### Problem to work on:
Set down exactly the lines below between the line holding "dauerhaften Buildserverprozess, um" and the line holding "part discovery.</span></span> |", inclusive; no other line belongs in the answer.

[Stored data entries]
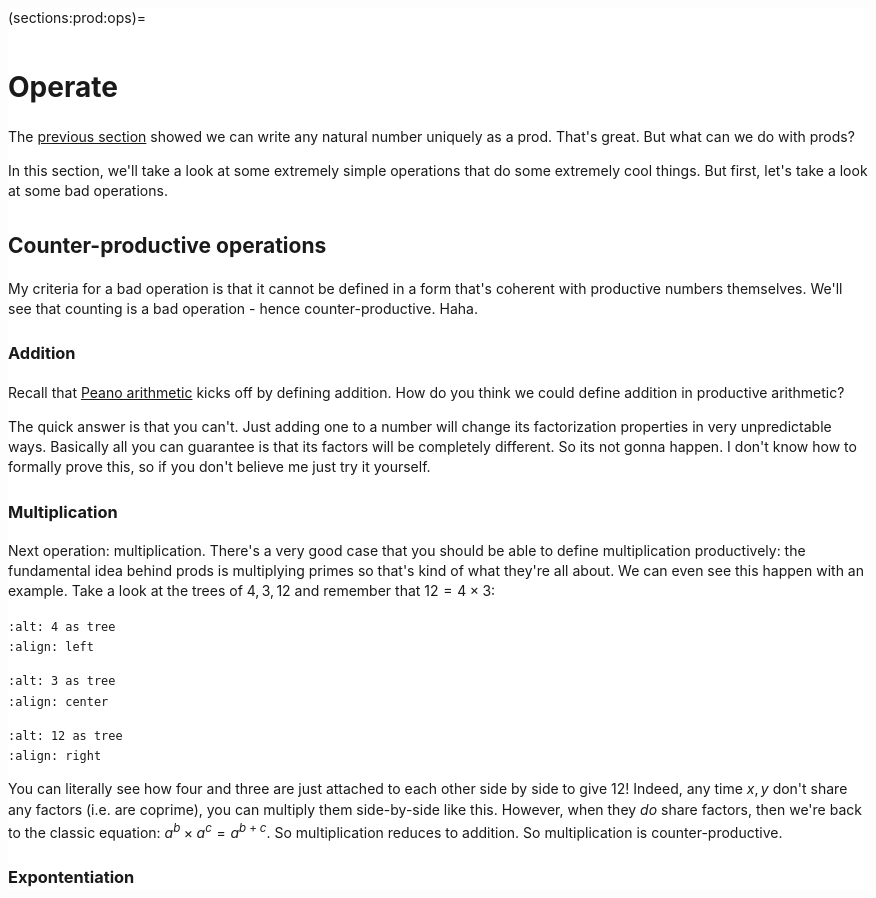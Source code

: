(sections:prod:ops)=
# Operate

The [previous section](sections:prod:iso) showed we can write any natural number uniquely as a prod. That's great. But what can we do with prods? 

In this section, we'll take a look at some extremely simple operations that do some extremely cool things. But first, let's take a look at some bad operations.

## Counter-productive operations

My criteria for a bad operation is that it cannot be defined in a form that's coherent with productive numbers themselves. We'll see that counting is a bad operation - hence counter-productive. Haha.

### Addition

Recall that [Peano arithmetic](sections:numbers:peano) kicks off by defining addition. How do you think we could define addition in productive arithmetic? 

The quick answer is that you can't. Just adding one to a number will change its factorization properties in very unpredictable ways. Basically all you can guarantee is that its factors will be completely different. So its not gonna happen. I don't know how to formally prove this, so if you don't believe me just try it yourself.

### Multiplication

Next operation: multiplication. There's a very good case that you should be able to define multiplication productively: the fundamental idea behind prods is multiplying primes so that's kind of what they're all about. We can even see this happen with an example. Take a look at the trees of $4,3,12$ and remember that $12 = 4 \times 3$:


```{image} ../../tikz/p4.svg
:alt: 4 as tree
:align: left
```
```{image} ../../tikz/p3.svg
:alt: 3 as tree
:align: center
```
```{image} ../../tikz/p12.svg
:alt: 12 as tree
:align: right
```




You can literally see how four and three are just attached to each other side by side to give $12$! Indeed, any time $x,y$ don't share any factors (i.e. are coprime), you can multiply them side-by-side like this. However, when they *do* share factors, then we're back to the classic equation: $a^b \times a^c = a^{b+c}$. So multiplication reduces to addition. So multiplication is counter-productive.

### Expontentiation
==
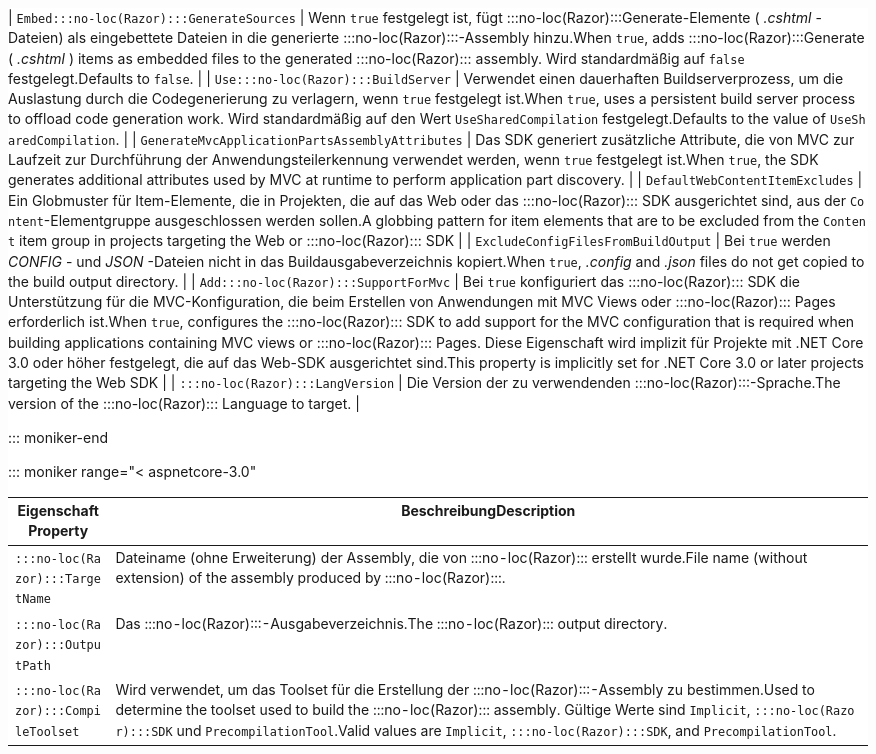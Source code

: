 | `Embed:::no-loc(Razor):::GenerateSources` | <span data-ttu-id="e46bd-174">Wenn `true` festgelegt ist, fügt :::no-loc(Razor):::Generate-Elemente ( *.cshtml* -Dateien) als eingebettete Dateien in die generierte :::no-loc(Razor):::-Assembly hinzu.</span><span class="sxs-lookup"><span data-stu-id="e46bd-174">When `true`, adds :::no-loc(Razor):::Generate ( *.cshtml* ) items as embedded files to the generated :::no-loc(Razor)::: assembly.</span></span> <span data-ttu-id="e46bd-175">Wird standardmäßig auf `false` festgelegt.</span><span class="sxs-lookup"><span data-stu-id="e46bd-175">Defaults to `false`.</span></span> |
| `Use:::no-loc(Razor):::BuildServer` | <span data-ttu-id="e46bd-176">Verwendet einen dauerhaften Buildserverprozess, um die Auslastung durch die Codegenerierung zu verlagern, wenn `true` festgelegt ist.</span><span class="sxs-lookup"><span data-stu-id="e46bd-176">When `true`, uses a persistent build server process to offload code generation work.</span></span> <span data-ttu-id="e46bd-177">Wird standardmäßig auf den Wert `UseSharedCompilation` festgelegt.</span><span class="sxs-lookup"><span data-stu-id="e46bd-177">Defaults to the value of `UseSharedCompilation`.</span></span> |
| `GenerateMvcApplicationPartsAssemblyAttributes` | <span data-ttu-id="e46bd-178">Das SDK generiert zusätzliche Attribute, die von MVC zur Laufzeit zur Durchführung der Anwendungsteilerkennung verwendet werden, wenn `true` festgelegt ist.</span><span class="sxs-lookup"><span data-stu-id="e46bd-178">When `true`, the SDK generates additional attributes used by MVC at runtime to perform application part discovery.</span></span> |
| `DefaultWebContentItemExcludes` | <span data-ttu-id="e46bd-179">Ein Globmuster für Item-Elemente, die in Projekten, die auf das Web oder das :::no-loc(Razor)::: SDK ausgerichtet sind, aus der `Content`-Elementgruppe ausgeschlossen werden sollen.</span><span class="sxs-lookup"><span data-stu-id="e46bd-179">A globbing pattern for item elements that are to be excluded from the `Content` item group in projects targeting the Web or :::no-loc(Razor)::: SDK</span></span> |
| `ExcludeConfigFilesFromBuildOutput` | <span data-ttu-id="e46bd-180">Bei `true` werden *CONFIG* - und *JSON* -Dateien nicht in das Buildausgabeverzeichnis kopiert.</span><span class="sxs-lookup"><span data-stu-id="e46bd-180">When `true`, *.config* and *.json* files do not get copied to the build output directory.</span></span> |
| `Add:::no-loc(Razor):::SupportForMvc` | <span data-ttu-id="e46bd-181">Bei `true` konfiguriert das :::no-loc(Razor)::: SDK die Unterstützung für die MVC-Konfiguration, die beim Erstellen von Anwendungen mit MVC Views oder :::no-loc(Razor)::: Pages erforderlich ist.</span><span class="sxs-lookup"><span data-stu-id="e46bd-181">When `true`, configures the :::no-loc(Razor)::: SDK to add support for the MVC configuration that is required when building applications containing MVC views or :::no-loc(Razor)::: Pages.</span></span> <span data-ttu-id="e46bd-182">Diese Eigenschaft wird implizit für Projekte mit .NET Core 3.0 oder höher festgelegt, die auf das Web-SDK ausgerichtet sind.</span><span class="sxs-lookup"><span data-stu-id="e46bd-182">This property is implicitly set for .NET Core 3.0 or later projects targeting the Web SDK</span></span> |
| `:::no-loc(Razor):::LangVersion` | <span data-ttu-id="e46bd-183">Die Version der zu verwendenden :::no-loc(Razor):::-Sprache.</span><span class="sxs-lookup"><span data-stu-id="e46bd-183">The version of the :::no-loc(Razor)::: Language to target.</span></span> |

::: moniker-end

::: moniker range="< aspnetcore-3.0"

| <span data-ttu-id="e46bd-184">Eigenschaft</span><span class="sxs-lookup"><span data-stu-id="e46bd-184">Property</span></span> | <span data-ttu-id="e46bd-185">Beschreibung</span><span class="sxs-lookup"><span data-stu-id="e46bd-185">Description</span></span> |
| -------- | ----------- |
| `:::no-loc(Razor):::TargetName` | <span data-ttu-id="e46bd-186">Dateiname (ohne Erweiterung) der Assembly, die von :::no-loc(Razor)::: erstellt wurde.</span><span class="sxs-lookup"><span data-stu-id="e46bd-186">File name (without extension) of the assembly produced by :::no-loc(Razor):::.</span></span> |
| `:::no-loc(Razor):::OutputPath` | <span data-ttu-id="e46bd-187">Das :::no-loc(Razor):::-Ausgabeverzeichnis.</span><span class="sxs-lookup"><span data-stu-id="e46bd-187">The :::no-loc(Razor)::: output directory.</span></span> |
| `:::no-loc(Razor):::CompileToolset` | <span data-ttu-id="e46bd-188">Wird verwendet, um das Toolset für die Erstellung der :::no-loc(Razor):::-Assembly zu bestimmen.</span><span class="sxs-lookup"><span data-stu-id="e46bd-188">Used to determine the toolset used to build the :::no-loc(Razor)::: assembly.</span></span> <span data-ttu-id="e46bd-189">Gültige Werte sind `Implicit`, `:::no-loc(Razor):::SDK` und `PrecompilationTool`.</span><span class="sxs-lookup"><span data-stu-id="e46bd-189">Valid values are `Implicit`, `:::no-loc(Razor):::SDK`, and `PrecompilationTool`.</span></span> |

### Task solution:
| `Use:::no-loc(Razor):::BuildServer` | <span data-ttu-id="e46bd-176">Verwendet einen dauerhaften Buildserverprozess, um die Auslastung durch die Codegenerierung zu verlagern, wenn `true` festgelegt ist.</span><span class="sxs-lookup"><span data-stu-id="e46bd-176">When `true`, uses a persistent build server process to offload code generation work.</span></span> <span data-ttu-id="e46bd-177">Wird standardmäßig auf den Wert `UseSharedCompilation` festgelegt.</span><span class="sxs-lookup"><span data-stu-id="e46bd-177">Defaults to the value of `UseSharedCompilation`.</span></span> |
| `GenerateMvcApplicationPartsAssemblyAttributes` | <span data-ttu-id="e46bd-178">Das SDK generiert zusätzliche Attribute, die von MVC zur Laufzeit zur Durchführung der Anwendungsteilerkennung verwendet werden, wenn `true` festgelegt ist.</span><span class="sxs-lookup"><span data-stu-id="e46bd-178">When `true`, the SDK generates additional attributes used by MVC at runtime to perform application part discovery.</span></span> |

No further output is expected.